● EXERCISE AIM
What you write must match the records exactly, except for the images, which are left out.

[DATA UNDER STUDY — start]

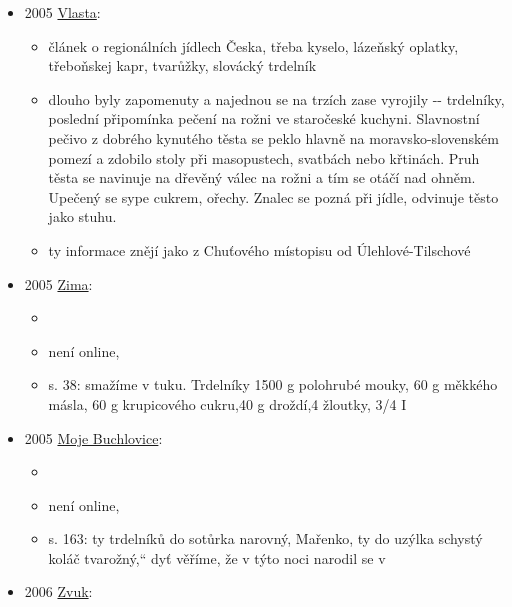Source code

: \begin{itemize}
  \begin{itemize}
  \tightlist
  \item
    není online, 
  \item
    s. 123, vyráběli Jiranovi nejrůznější speciality, například krásné
    fondánové figurky, trdelníky, originální bonbony a další dobroty
  \end{itemize}
\item
  2005
  \href{https://www.digitalniknihovna.cz/mzk/uuid/uuid:46367401-f028-11e5-87ba-5ef3fc9bb22f}{Vlasta}:

  \begin{itemize}
  \tightlist
  \item
    článek o regionálních jídlech Česka, třeba kyselo, lázeňský oplatky,
    třeboňskej kapr, tvarůžky, slovácký trdelník
  \item
    dlouho byly zapomenuty a najednou se na trzích zase vyrojily -\/-
    trdelníky, poslední připomínka pečení na rožni ve staročeské
    kuchyni. Slavnostní pečivo z dobrého kynutého těsta se peklo hlavně
    na moravsko-slovenském pomezí a zdobilo stoly při masopustech,
    svatbách nebo křtinách. Pruh těsta se navinuje na dřevěný válec na
    rožni a tím se otáčí nad ohněm. Upečený se sype cukrem, ořechy.
    Znalec se pozná při jídle, odvinuje těsto jako stuhu.
  \item
    ty informace znějí jako z Chuťového místopisu od Úlehlové-Tilschové
  \end{itemize}
\item
  2005
  \href{https://www.digitalniknihovna.cz/mzk/uuid/uuid:50426a30-6be9-11e5-b4b4-005056827e51}{Zima}:

  \begin{itemize}
  \tightlist
  \item
  \item
    není online, 
  \item
    s. 38: smažíme v tuku. Trdelníky 1500 g polohrubé mouky, 60 g
    měkkého másla, 60 g krupicového cukru,40 g droždí,4 žloutky, 3/4 I
  \end{itemize}
\item
  2005
  \href{https://www.digitalniknihovna.cz/mzk/uuid/uuid:79238390-8508-11e3-a606-005056827e51}{Moje
  Buchlovice}:

  \begin{itemize}
  \tightlist
  \item
     
  \item
    není online, 
  \item
    s. 163: ty trdelníků do sotůrka narovný, Mařenko, ty do uzýlka
    schystý koláč tvarožný,`` dyť věříme, že v týto noci narodil se v
  \end{itemize}
\item
  2006
  \href{https://ceskadigitalniknihovna.cz/uuid/uuid:d3bddf00-5ca4-11eb-a728-5ef3fc9bb22f}{Zvuk}:


\end{itemize}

[DATA UNDER STUDY — finish]

● EXERCISE ANSWER
Source code

: \begin{itemize}
  \begin{itemize}
  \tightlist
  \item
    není online, 
  \item
    s. 123, vyráběli Jiranovi nejrůznější speciality, například krásné
    fondánové figurky, trdelníky, originální bonbony a další dobroty
  \end{itemize}
\item
  2005
  \href{https://www.digitalniknihovna.cz/mzk/uuid/uuid:46367401-f028-11e5-87ba-5ef3fc9bb22f}{Vlasta}:

  \begin{itemize}
  \tightlist
  \item
    článek o regionálních jídlech Česka, třeba kyselo, lázeňský oplatky,
    třeboňskej kapr, tvarůžky, slovácký trdelník
  \item
    dlouho byly zapomenuty a najednou se na trzích zase vyrojily -\/-
    trdelníky, poslední připomínka pečení na rožni ve staročeské
    kuchyni. Slavnostní pečivo z dobrého kynutého těsta se peklo hlavně
    na moravsko-slovenském pomezí a zdobilo stoly při masopustech,
    svatbách nebo křtinách. Pruh těsta se navinuje na dřevěný válec na
    rožni a tím se otáčí nad ohněm. Upečený se sype cukrem, ořechy.
    Znalec se pozná při jídle, odvinuje těsto jako stuhu.
  \item
    ty informace znějí jako z Chuťového místopisu od Úlehlové-Tilschové
  \end{itemize}
\item
  2005
  \href{https://www.digitalniknihovna.cz/mzk/uuid/uuid:50426a30-6be9-11e5-b4b4-005056827e51}{Zima}:

  \begin{itemize}
  \tightlist
  \item
  \item
    není online, 
  \item
    s. 38: smažíme v tuku. Trdelníky 1500 g polohrubé mouky, 60 g
    měkkého másla, 60 g krupicového cukru,40 g droždí,4 žloutky, 3/4 I
  \end{itemize}
\item
  2005
  \href{https://www.digitalniknihovna.cz/mzk/uuid/uuid:79238390-8508-11e3-a606-005056827e51}{Moje
  Buchlovice}:

  \begin{itemize}
  \tightlist
  \item
     
  \item
    není online, 
  \item
    s. 163: ty trdelníků do sotůrka narovný, Mařenko, ty do uzýlka
    schystý koláč tvarožný,`` dyť věříme, že v týto noci narodil se v
  \end{itemize}
\item
  2006
  \href{https://ceskadigitalniknihovna.cz/uuid/uuid:d3bddf00-5ca4-11eb-a728-5ef3fc9bb22f}{Zvuk}:


\end{itemize}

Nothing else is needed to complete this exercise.